Some feedback from the last entry (on Go’s most powerful feature being the least sexy) made clear that there is a bit of confusion regarding how Go plays nicely with C. While there are some online docs for cgo, the examples are very limited, leaving many assuming that Go’s C integration is limited to calling some stdlib functions.
So I’m going to hash out a quick example of a hypothetical Go program that I’ve adorned with a bit of C.
For the purposes of brevity, I’m eschewing most error or bounds checking, or any manner of security. This is not production ready code, but simply shows how easily C and Go live side by side in the same app, and how simple it is to leverage this flexibility.
I’m using Ubuntu 12.0.4 LTS for this example, though this can be easily adapted to other Linux distributions, Windows, OSX, or any other platform where the dependencies can be satisfied (e.g. install gcc through cygwin on Windows).
You need to have Go 1.1+ installed. If you don’t, use GVM to grab and install it, or just download the latest binaries, copy them to /opt/go (set GOROOT to that directory, and add /opt/go/bin to your path), or just run the installer in Windows or OSX. You will also need git, build-essential (for the gcc toolchain used by cgo), and hg (e.g. sudo apt-get install git build-essential mercurial).
Once we have all of that, let’s configure our basic workspace for 0gc (note that’s zero-the-number-g-c), preparing the groupcache dependency that we’re going to leverage.
mkdir ~/0gc export GOPATH=~/0gc cd ~/0gc go get github.com/golang/groupcache mkdir ~/0gc/src/github.com/0gc
Now we’ll drop the following code in the file ~/0gc/src/github.com/0gc/main.go
If you’ve followed along correctly (and I didn’t miss anything in my instructions), you should be able to run…
go run ~/0gc/src/github.com/0gc/main.go
…or alternately you can build and run via…
go build github.com/0gc ./0gc
…yielding an interactive console that uses the rather exciting Go groupcache (as discussed on HN, and as used extensively in Google’s back-end) to cache and orchestrate the complex reversing of strings. Ctrl-C or enter an empty key to exit.
Now we have our brilliant little go app, but we’d like to allow other applications on this and other machines to make use of the same cache source, so let’s add a simple zeromq request/response mechanism to our Go app.
If you don’t have the 0mq libraries and includes, do the following (obviously if you traveled here from future world, change to the appropriate version of all of the packages mentioned)-
cd ~ wget http://download.zeromq.org/zeromq-3.2.3.tar.gz tar xvfz zeromq-3.2.3.tar.gz cd zeromq-3.2.3 ./configure sudo make install
This installs the library to /usr/local/lib by default, so add that to your library path by adding, unsurprisingly, the line /usr/local/lib to the file /etc/ld.so.conf (e.g. …
sudo nano /etc/ld.so.conf
…add the line and then ctrl-O to save the file, ctrl-X to exit.

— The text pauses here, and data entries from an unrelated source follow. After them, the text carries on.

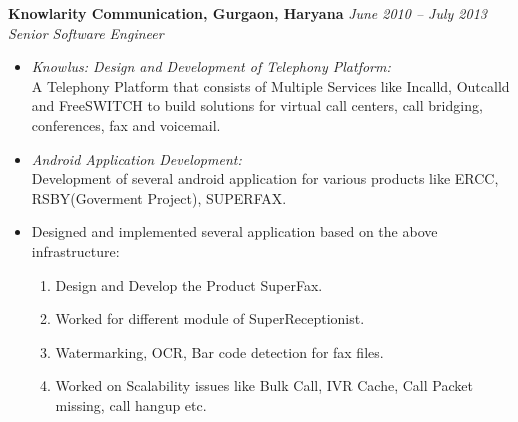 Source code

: \documentclass[margin,line]{resume}
\begin{document}
\begin{resume}
    \textbf{Knowlarity Communication, Gurgaon, Haryana}   \hfill \textsl{June 2010 -- July 2013} \vspace{0mm}\\\vspace{0mm}%
           \textsl{Senior Software Engineer} 
    \begin{itemize}
     \item \textsl{Knowlus: Design and Development of Telephony Platform:} \\
       A Telephony Platform that consists of Multiple Services like Incalld, Outcalld and FreeSWITCH to build solutions for virtual call centers, call bridging, conferences, fax and voicemail.
      
     \item \textsl{Android Application Development:} \\
      Development of several android application for various products like ERCC, RSBY(Goverment Project), SUPERFAX.
     \item Designed and implemented several application based on the above infrastructure:
        \begin{enumerate}
         \item Design and Develop the Product SuperFax.
         \item Worked for different module of SuperReceptionist.
	     \item Watermarking, OCR, Bar code detection for fax files.
	     \item Worked on Scalability issues like Bulk Call, IVR Cache, Call Packet missing, call hangup etc.
        \end{enumerate}
    \end{itemize}


\end{resume}
\end{document}
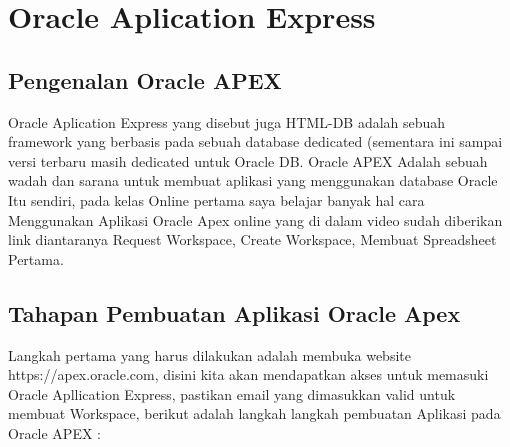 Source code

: \chapter{Oracle Aplication Express}

\section{Pengenalan Oracle APEX}

Oracle Aplication Express\cite{OracleApex} yang disebut juga HTML-DB adalah sebuah framework yang berbasis pada sebuah database dedicated (sementara ini sampai versi terbaru masih dedicated untuk Oracle DB. Oracle APEX Adalah sebuah wadah dan sarana untuk membuat aplikasi yang menggunakan database Oracle Itu sendiri, pada kelas Online pertama saya belajar banyak hal cara Menggunakan Aplikasi Oracle Apex online yang di dalam video sudah diberikan link diantaranya Request Workspace, Create Workspace, Membuat Spreadsheet Pertama.

\section{Tahapan Pembuatan Aplikasi Oracle Apex}
Langkah pertama yang harus dilakukan adalah membuka website https://apex.oracle.com, disini kita akan mendapatkan akses untuk memasuki Oracle Apllication Express, pastikan email yang dimasukkan valid untuk membuat Workspace, berikut adalah langkah langkah pembuatan Aplikasi pada Oracle APEX :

Then execute…
…so the change is incorporated).
While zeromq has some incomplete bindings for Go, for the purpose of this example let’s skip the middle man and add the following C code to the file ~/0gc/src/github/0gc/main.c (this code is a marginally altered version of 0mq’s example request/response example).
Since our project has become more complex, we need to stick to using the build command from here on out. However we’re not quite ready yet — we need to make a couple of changes to the original ~/0gc/src/github.com/0gc/main.go file to tell Go that we’re using cgo, to hook in the C function and export the necessary Go export, and to add the link flag that tells Go to link in 0mq.
Now let’s build and run…
go build github.com/0gc ./0gc
…and now we will have a silent, concurrent 0mq req/response listener quietly serving up cache entries to remote callers alongside our interactive console. Note that we never had to explicitly detail the C files we use in our project, as cgo finds them wherever they hide.
Of particular interest here is line 4 which configures the linker (adding the library search path and linking zmq), and line 5 that imports the function that we’re going to use from C. Line 6 is the magic flag that tells cgo to play a part. Line 60 defines getValue as an exported function that can be called from C. Line 51 is where some magic happens, spinning off a goroutine that runs the C function we imported in line 5.
If you look back to main.c, on line 1 we included a file _cgo_export.h which is automatically generated by cgo on build, adding the basic Go rudiments (like GoString) along with the uniques that we’ve exported for use with C.
Of course it’s trivial to do the reverse and import C functions for use in the Go app, which I will leave as an exercise for the reader (look to the cgo docs as it has a number of examples doing this). One could easily make the cache provider a call out to another 0mq server from the Go app.
To prove this works, throw together a separate app (in Go, C, .NET, whatever) that acts as a client to this 0mq request/response server.
Structures in Go are laid out in memory identically to the same in C, allowing for potential zero copy use on either side (made possible given that addresses of data are fixed in Go — it is not a compacting GC, and doesn’t need the normal pinning functionality or expensive boundary crossing often seen in GC VMs like Java or .NET). There are concerns regarding who frees memory, and the lifetime of passed objects that *are* bound to be GCs, but those are topics for another time.
EDIT: Note that some members of the Go team are now (2014-09-04) talking about adding a compacting GC, and instead of discussing pin/unpin functionality, they’re pursuing dogma and wholesale contemplating blocking the sharing of pointers with C. This would be disastrously ill-conceived, but just had to point that out as a risk.
This is a trivial example, and is not intended to demonstrate Go best practices, nor is it necessarily a good example where you should add a second, less-safe language to your solution (in the example I used in the previous entry, I detailed how I use Go in one project for orchestration and communications, and very tight, heavily-vectorized C code for computations), but I think it cleanly and easily demonstrates just how easy it is to leverage C (and some of the incredible C/C++ benefits, like automatic vectorization as I discussed in my prior entry). While I linked to the 0mq library, of course you can build your own libraries as well for the C side of the equation.
I found it fascinating how simple Go made this and significantly much more complex mixed-language tasks, and thought it might prove useful for someone else.